Летчики не сразу вышли из машины. Лишь убедившись, что имеют дело с партизанами, они выбросили трап и спустились на землю. В тот же миг пилоты снова оказались в воздухе. Их подхватили сильные партизанские руки и начали подбрасывать вверх. Потом все обменивались с ними крепкими рукопожатиями, целовались и обнимались. Партизаны смотрели на летчиков с восхищением: «Это же родные наши соколы! С Большой земли, из самой Москвы!»
Припомнилось, как еще совсем недавно мы искали в лесу грузы, сбрасываемые с самолетов. Почти на каждом мешке были надписи: «Привет белорусским партизанам!», «Летчики желают успехов вам, боевые друзья». А теперь перед нами авторы этих сердечных строк — бесстрашные советские авиаторы. Тут же, у самолета, завязывается оживленная беседа. Посланцы Москвы не успевают отвечать на наши вопросы. Они рассказывают о родной столице: как она выглядит, как живут москвичи. Нам приятно было узнать, что в Москве поддерживается образцовый порядок, что люди работают с глубокой верой в победу над врагом.
За несколько минут партизаны разгрузили самолет. Груз оказался очень ценный — автоматы, противотанковые ружья, патроны, тол, капсюли-детонаторы. Один из летчиков достал целый мешок газет. По рукам пошли «Правда», «Известия», «Советская Белоруссия». Тут же, у костров, люди читали газеты.
В машину внесли тяжелораненых и больных. Летчики попрощались с нами. Вскоре самолет плавно взмыл в небо и скрылся в ночной темноте.
Сердца наши наполнились большой радостью и гордостью. Мы физически ощущали близость Москвы, словно между нами и столицей не существовало ни многокилометрового пространства, ни вражеского фронта.
— Теперь не надо будет жалеть каждый патрон, — говорил один из партизан, показывая товарищам на полученный груз. — Повоюем…
— Да, теперь красота, — подтвердил другой.
— А я больше всего боялся, как бы не ранило в бою, — вступил в разговор третий. — Если ранят, куда, думаю, деваться? Лекарств мало, больницы поблизости нет. А сейчас? В случае чего на Большую землю отправят, там подлечат — и назад. Как в армии…

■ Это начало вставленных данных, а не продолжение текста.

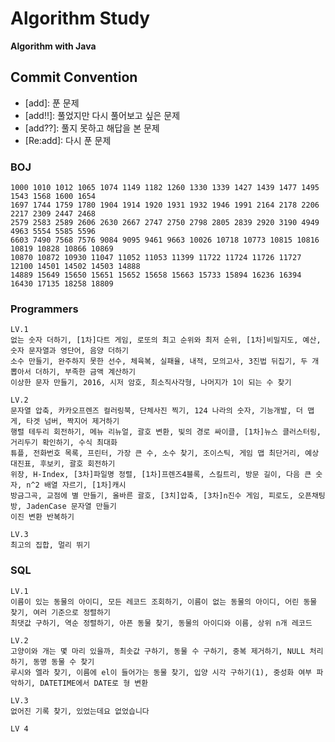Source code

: # Algorithm Study 
**Algorithm with Java** 

## Commit Convention

- [add]: 푼 문제
- [add!!]: 풀었지만 다시 풀어보고 싶은 문제
- [add??]: 풀지 못하고 해답을 본 문제
- [Re:add]: 다시 푼 문제    

### BOJ
    1000 1010 1012 1065 1074 1149 1182 1260 1330 1339 1427 1439 1477 1495 1543 1568 1600 1654 
    1697 1744 1759 1780 1904 1914 1920 1931 1932 1946 1991 2164 2178 2206 2217 2309 2447 2468 
    2579 2583 2589 2606 2630 2667 2747 2750 2798 2805 2839 2920 3190 4949 4963 5554 5585 5596 
    6603 7490 7568 7576 9084 9095 9461 9663 10026 10718 10773 10815 10816 10819 10828 10866 10869 
    10870 10872 10930 11047 11052 11053 11399 11722 11724 11726 11727 12100 14501 14502 14503 14888 
    14889 15649 15650 15651 15652 15658 15663 15733 15894 16236 16394 16430 17135 18258 18809

### Programmers
    LV.1
    없는 숫자 더하기, [1차]다트 게임, 로또의 최고 순위와 최저 순위, [1차]비밀지도, 예산, 숫자 문자열과 영단어, 음양 더하기 
    소수 만들기, 완주하지 못한 선수, 체육복, 실패율, 내적, 모의고사, 3진법 뒤집기, 두 개 뽑아서 더하기, 부족한 금액 계산하기
    이상한 문자 만들기, 2016, 시저 암호, 최소직사각형, 나머지가 1이 되는 수 찾기 
    
    LV.2
    문자열 압축, 카카오프렌즈 컬러링북, 단체사진 찍기, 124 나라의 숫자, 기능개발, 더 맵게, 타겟 넘버, 짝지어 제거하기 
    행렬 테두리 회전하기, 메뉴 리뉴얼, 괄호 변환, 빛의 경로 싸이클, [1차]뉴스 클러스터링, 거리두기 확인하기, 수식 최대화 
    튜플, 전화번호 목록, 프린터, 가장 큰 수, 소수 찾기, 조이스틱, 게임 맵 최단거리, 예상 대진표, 후보키, 괄호 회전하기 
    위장, H-Index, [3차]파일명 정렬, [1차]프렌즈4블록, 스킬트리, 방문 길이, 다음 큰 숫자, n^2 배열 자르기, [1차]캐시
    방금그곡, 교점에 별 만들기, 올바른 괄호, [3치]압축, [3차]n진수 게임, 피로도, 오픈채팅방, JadenCase 문자열 만들기
    이진 변환 반복하기

    LV.3   
    최고의 집합, 멀리 뛰기 

### SQL
    LV.1   
    이름이 있는 동물의 아이디, 모든 레코드 조회하기, 이름이 없는 동물의 아이디, 어린 동물 찾기, 여러 기준으로 정렬하기
    최댓값 구하기, 역순 정렬하기, 아픈 동물 찾기, 동물의 아이디와 이름, 상위 n개 레코드

    LV.2   
    고양이와 개는 몇 마리 있을까, 최솟값 구하기, 동물 수 구하기, 중복 제거하기, NULL 처리하기, 동명 동물 수 찾기
    루시와 엘라 찾기, 이름에 el이 들어가는 동물 찾기, 입양 시각 구하기(1), 중성화 여부 파악하기, DATETIME에서 DATE로 형 변환 

    LV.3    
    없어진 기록 찾기, 있었는데요 없었습니다 

    LV 4 


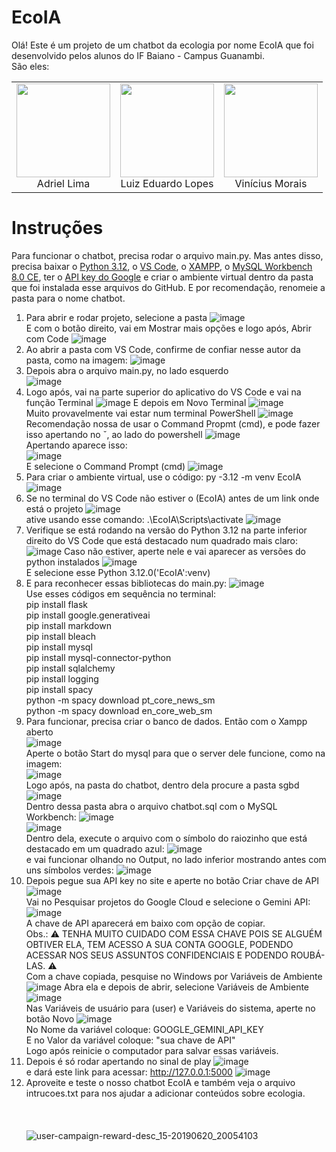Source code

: # EcoIA
Olá! Este é um projeto de um chatbot da ecologia por nome EcoIA que foi desenvolvido pelos alunos do IF Baiano - Campus Guanambi.<br>
São eles: 

|                                                                                                |                                                                                                |                                                                                                |
| :---------------------------------------------------------------------------------------------: | :---------------------------------------------------------------------------------------------: | :---------------------------------------------------------------------------------------------: |
| <a href="https://www.instagram.com/wrttdriel/"><img src="https://github.com/user-attachments/assets/45e6c560-ff1b-4bd7-9ea0-2ec6b8cfc48a" width="150" height="150"></a><br>Adriel Lima | <a href="https://www.instagram.com/luyzx_05/"><img src="https://github.com/user-attachments/assets/2492ec2f-3dd4-4b91-aede-0c1dbc602695" width="150" height="150"></a><br>Luiz Eduardo Lopes | <a href="https://www.instagram.com/wtfvinaa/"><img src="https://github.com/user-attachments/assets/ed14cfb8-6721-43e9-a474-da1c94e16ee5" width="150" height="150"></a><br>Vinícius Morais |
# Instruções
Para funcionar o chatbot, precisa rodar o arquivo main.py. Mas antes disso, precisa baixar o [Python 3.12](https://www.python.org/downloads/release/python-3120/), o [VS Code](https://code.visualstudio.com/download), o [XAMPP](https://www.apachefriends.org/pt_br/download.html), o [MySQL Workbench 8.0 CE](https://dev.mysql.com/downloads/workbench/), ter o [API key do Google](https://aistudio.google.com/apikey) e criar o ambiente virtual dentro da pasta que foi instalada esse arquivos do GitHub. E por recomendação, renomeie a pasta para o nome chatbot.
1. Para abrir e rodar projeto, selecione a pasta
![image](https://github.com/user-attachments/assets/637e19b7-95ef-4f4e-9f2f-cf1bfa7040f7)<br>
E com o botão direito, vai em Mostrar mais opções e logo após, Abrir com Code
![image](https://github.com/user-attachments/assets/47960288-5148-40be-97ce-df01809d1980)<br>
2. Ao abrir a pasta com VS Code, confirme de confiar nesse autor da pasta, como na imagem:
   ![image](https://github.com/user-attachments/assets/bc4daeb9-b84f-4ada-837a-51215a025efd)
3. Depois abra o arquivo main.py, no lado esquerdo<br>
   ![image](https://github.com/user-attachments/assets/13c42d7c-13d5-41fd-ae80-75f5c20af962)
2. Logo após, vai na parte superior do aplicativo do VS Code e vai na função Terminal
![image](https://github.com/user-attachments/assets/27569e8b-1ac0-4e7a-b600-ad85890bafc4)
E depois em Novo Terminal
![image](https://github.com/user-attachments/assets/c76451a6-8252-4808-91ad-cd31fe61fe9b)<br>
Muito provavelmente vai estar num terminal PowerShell
![image](https://github.com/user-attachments/assets/d2105d40-9add-4c45-9f43-ea6c020c6d95)<br>
Recomendação nossa de usar o Command Propmt (cmd), e pode fazer isso apertando no ˇ, ao lado do powershell
![image](https://github.com/user-attachments/assets/06a7a9cc-b192-437e-b4db-abee67938afe)<br>
Apertando aparece isso:<br>
![image](https://github.com/user-attachments/assets/81855581-1b0f-4807-8170-25d60e18cd98)<br>
E selecione o Command Prompt (cmd)
![image](https://github.com/user-attachments/assets/8ff96cf7-a273-42d0-8bbc-1594054b3eb1)
4. Para criar o ambiente virtual, use o código: py -3.12 -m venv EcoIA
![image](https://github.com/user-attachments/assets/81281276-7d51-4ec7-96ce-03a051240a5d)
5. Se no terminal do VS Code não estiver o (EcoIA) antes de um link onde está o projeto
![image](https://github.com/user-attachments/assets/8ff96cf7-a273-42d0-8bbc-1594054b3eb1)<br>
ative usando esse comando: .\EcoIA\Scripts\activate
![image](https://github.com/user-attachments/assets/64667b8a-891e-4f9c-a377-1f481c45ea4b)
7. Verifique se está rodando na versão do Python 3.12 na parte inferior direito do VS Code que está destacado num quadrado mais claro:
![image](https://github.com/user-attachments/assets/f20aa7ae-2743-4363-b120-db727df2577b)
Caso não estiver, aperte nele e vai aparecer as versões do python instalados
![image](https://github.com/user-attachments/assets/e6c3e9ae-e026-47d5-a5c5-4f691a7ccefd)<br>
E selecione esse Python 3.12.0('EcoIA':venv)
7. E para reconhecer essas bibliotecas do main.py:
![image](https://github.com/user-attachments/assets/39d29d39-85f3-4637-96a3-46f4fcadc654)<br>
Use esses códigos em sequência no terminal:<br>
pip install flask <br>
pip install google.generativeai <br>
pip install markdown<br>
pip install bleach <br>
pip install mysql <br>
pip install mysql-connector-python <br>
pip install sqlalchemy <br>
pip install logging <br>
pip install spacy <br>
python -m spacy download pt_core_news_sm <br>
python -m spacy download en_core_web_sm
9. Para funcionar, precisa criar o banco de dados. Então com o Xampp aberto<br>
![image](https://github.com/user-attachments/assets/ba04212d-18c2-450e-b7b9-505ba6b9ca67)<br>
Aperte o botão Start do mysql para que o server dele funcione, como na imagem:<br>
![image](https://github.com/user-attachments/assets/66e2e501-3b38-49ad-982b-fbd4f8fb1f64)<br>
Logo após, na pasta do chatbot, dentro dela procure a pasta sgbd
![image](https://github.com/user-attachments/assets/3813ce80-16f7-4950-af6f-e63f2badebc2)<br>
Dentro dessa pasta abra o arquivo chatbot.sql com o MySQL Workbench:
![image](https://github.com/user-attachments/assets/72d4d829-8bcd-4c6d-b27e-f66834003d75)<br>
![image](https://github.com/user-attachments/assets/ff19ea6a-e38f-4ccc-9e86-0ea85a75ac90)<br>
Dentro dela, execute o arquivo com o símbolo do raiozinho que está destacado em um quadrado azul:
![image](https://github.com/user-attachments/assets/edad63cc-f7eb-41aa-b153-93f0e6aef44b)<br>
e vai funcionar olhando no Output, no lado inferior mostrando antes com uns símbolos verdes:
![image](https://github.com/user-attachments/assets/f04a2976-5111-4aed-91a8-aa029ef5dd52)
9. Depois pegue sua API key no site e aperte no botão Criar chave de API
![image](https://github.com/user-attachments/assets/890ec6fd-e582-4e34-b196-7befa2c661d7)<br>
Vai no Pesquisar projetos do Google Cloud e selecione o Gemini API:
![image](https://github.com/user-attachments/assets/5e34cc08-1935-427e-9c6c-872003091238)<br>
A chave de API aparecerá em baixo com opção de copiar.<br>
Obs.: ⚠️ TENHA MUITO CUIDADO COM ESSA CHAVE POIS SE ALGUÉM OBTIVER ELA, TEM ACESSO A SUA CONTA GOOGLE, PODENDO ACESSAR NOS SEUS ASSUNTOS CONFIDENCIAIS E PODENDO ROUBÁ-LAS. ⚠️<br>
Com a chave copiada, pesquise no Windows por Variáveis de Ambiente
![image](https://github.com/user-attachments/assets/04f78028-5b99-4f53-90eb-c8c3cc9470c0)
Abra ela e depois de abrir, selecione Variáveis de Ambiente<br>
![image](https://github.com/user-attachments/assets/193d2545-f4ad-421e-9823-77ab66222ea5)<br>
Nas Variáveis de usuário para (user) e Variáveis do sistema, aperte no botão Novo
![image](https://github.com/user-attachments/assets/d56145d2-a561-4548-b96a-a974c98e23b9)<br>
No Nome da variável coloque: GOOGLE_GEMINI_API_KEY <br>
E no Valor da variável coloque: "sua chave de API" <br>
Logo após reinicie o computador para salvar essas variáveis.
9. Depois é só rodar apertando no sinal de play
![image](https://github.com/user-attachments/assets/1142e0ab-cdba-470d-b59b-62154bd3d1e8)<br>
e dará este link para acessar: http://127.0.0.1:5000
![image](https://github.com/user-attachments/assets/a095dad3-d04c-4729-ba70-02030db6ede7)
11. Aproveite e teste o nosso chatbot EcoIA e também veja o arquivo intrucoes.txt para nos ajudar a adicionar conteúdos sobre ecologia.<br>
<br><br><br>![user-campaign-reward-desc_15-20190620_20054103](https://github.com/user-attachments/assets/39459ec7-5425-41df-9464-6584424d2a4e)

   
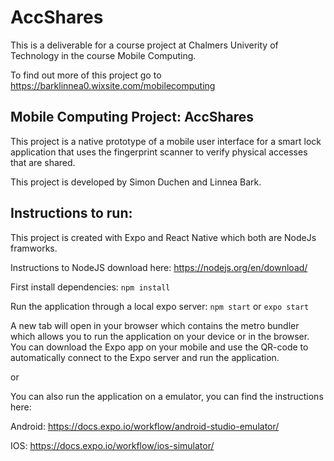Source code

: # AccShares
This is a deliverable for a course project at Chalmers Univerity of Technology in the course Mobile Computing. 

To find out more of this project go to https://barklinnea0.wixsite.com/mobilecomputing
## Mobile Computing Project: AccShares
This project is a native prototype of a mobile user interface for a smart lock application that uses the fingerprint scanner to verify physical accesses that are shared.

This project is developed by Simon Duchen and Linnea Bark.
  

## Instructions to run:

This project is created with Expo and React Native which both are NodeJs framworks.

Instructions to NodeJS download here: https://nodejs.org/en/download/

First install dependencies:
`npm install`

Run the application through a local expo server: 
`npm start` or `expo start`

A new tab will open in your browser which contains the metro bundler which allows you to run the application on your device or in the browser.
You can download the Expo app on your mobile and use the QR-code to automatically connect to the Expo server and run the application.

or

You can also run the application on a emulator, you can find the instructions here: 

Android:
https://docs.expo.io/workflow/android-studio-emulator/ 

IOS:
https://docs.expo.io/workflow/ios-simulator/
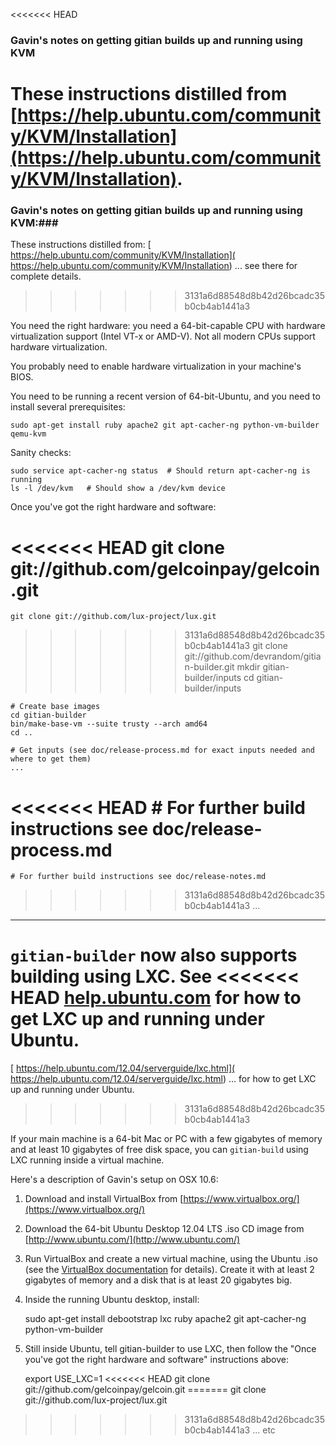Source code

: <<<<<<< HEAD
### Gavin's notes on getting gitian builds up and running using KVM

These instructions distilled from
[https://help.ubuntu.com/community/KVM/Installation](https://help.ubuntu.com/community/KVM/Installation).
=======
### Gavin's notes on getting gitian builds up and running using KVM:###

These instructions distilled from:
[  https://help.ubuntu.com/community/KVM/Installation](  https://help.ubuntu.com/community/KVM/Installation)
... see there for complete details.
>>>>>>> 3131a6d88548d8b42d26bcadc35b0cb4ab1441a3

You need the right hardware: you need a 64-bit-capable CPU with hardware virtualization support (Intel VT-x or AMD-V). Not all modern CPUs support hardware virtualization.

You probably need to enable hardware virtualization in your machine's BIOS.

You need to be running a recent version of 64-bit-Ubuntu, and you need to install several prerequisites:

	sudo apt-get install ruby apache2 git apt-cacher-ng python-vm-builder qemu-kvm

Sanity checks:

	sudo service apt-cacher-ng status  # Should return apt-cacher-ng is running
	ls -l /dev/kvm   # Should show a /dev/kvm device


Once you've got the right hardware and software:

<<<<<<< HEAD
    git clone git://github.com/gelcoinpay/gelcoin.git
=======
    git clone git://github.com/lux-project/lux.git
>>>>>>> 3131a6d88548d8b42d26bcadc35b0cb4ab1441a3
    git clone git://github.com/devrandom/gitian-builder.git
    mkdir gitian-builder/inputs
    cd gitian-builder/inputs

    # Create base images
    cd gitian-builder
    bin/make-base-vm --suite trusty --arch amd64
    cd ..

    # Get inputs (see doc/release-process.md for exact inputs needed and where to get them)
    ...

<<<<<<< HEAD
    # For further build instructions see doc/release-process.md
=======
    # For further build instructions see doc/release-notes.md
>>>>>>> 3131a6d88548d8b42d26bcadc35b0cb4ab1441a3
    ...

---------------------

`gitian-builder` now also supports building using LXC. See
<<<<<<< HEAD
[help.ubuntu.com](https://help.ubuntu.com/14.04/serverguide/lxc.html)
for how to get LXC up and running under Ubuntu.
=======
[  https://help.ubuntu.com/12.04/serverguide/lxc.html](  https://help.ubuntu.com/12.04/serverguide/lxc.html)
... for how to get LXC up and running under Ubuntu.
>>>>>>> 3131a6d88548d8b42d26bcadc35b0cb4ab1441a3

If your main machine is a 64-bit Mac or PC with a few gigabytes of memory
and at least 10 gigabytes of free disk space, you can `gitian-build` using
LXC running inside a virtual machine.

Here's a description of Gavin's setup on OSX 10.6:

1. Download and install VirtualBox from [https://www.virtualbox.org/](https://www.virtualbox.org/)

2. Download the 64-bit Ubuntu Desktop 12.04 LTS .iso CD image from
   [http://www.ubuntu.com/](http://www.ubuntu.com/)

3. Run VirtualBox and create a new virtual machine, using the Ubuntu .iso (see the [VirtualBox documentation](https://www.virtualbox.org/wiki/Documentation) for details). Create it with at least 2 gigabytes of memory and a disk that is at least 20 gigabytes big.

4. Inside the running Ubuntu desktop, install:

	sudo apt-get install debootstrap lxc ruby apache2 git apt-cacher-ng python-vm-builder

5. Still inside Ubuntu, tell gitian-builder to use LXC, then follow the "Once you've got the right hardware and software" instructions above:

	export USE_LXC=1
<<<<<<< HEAD
	git clone git://github.com/gelcoinpay/gelcoin.git
=======
	git clone git://github.com/lux-project/lux.git
>>>>>>> 3131a6d88548d8b42d26bcadc35b0cb4ab1441a3
	... etc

Много нового внесла в партизанскую жизнь надежная связь с Москвой. Штаб соединения получил возможность лучше снабжать отряды оружием и боеприпасами, особенно взрывчаткой и капсюлями-детонаторами, противотанковыми ружьями, магнитными минами с часовым механизмом. В отрядах появились подразделения автоматчиков и подрывников. Создались условия для широкого применения новых форм борьбы с оккупантами.
Эшелоны летят под откос
Мне не приходилось испытать более тяжелого чувства, чем то, когда лежишь у железной дороги и смотришь, как мимо тебя проносятся вагоны с солдатами, платформы, груженные танками, орудиями, цистерны с
В штабе нашего соединения и в отрядах, конечно, понимали необходимость диверсионно-подрывной работы на железнодорожных магистралях. Но уж слишком ограничены были наши возможности! У нас долгое время не было самого необходимого — капсюлей-детонаторов. Партизаны выплавляли тол из неразорвавшихся бомб и снарядов. В некоторых отрядах был даже создан небольшой запас взрывчатого вещества. Но что оно без капсюлей? Мертвый груз. Правда, партизаны пытались найти выход из положения. Они иной раз отвинчивали гайки и вынимали болты на стыке рельсов, но это успеха не приносило. Фашистские патрули и обходчики обнаруживали повреждения и устраняли их.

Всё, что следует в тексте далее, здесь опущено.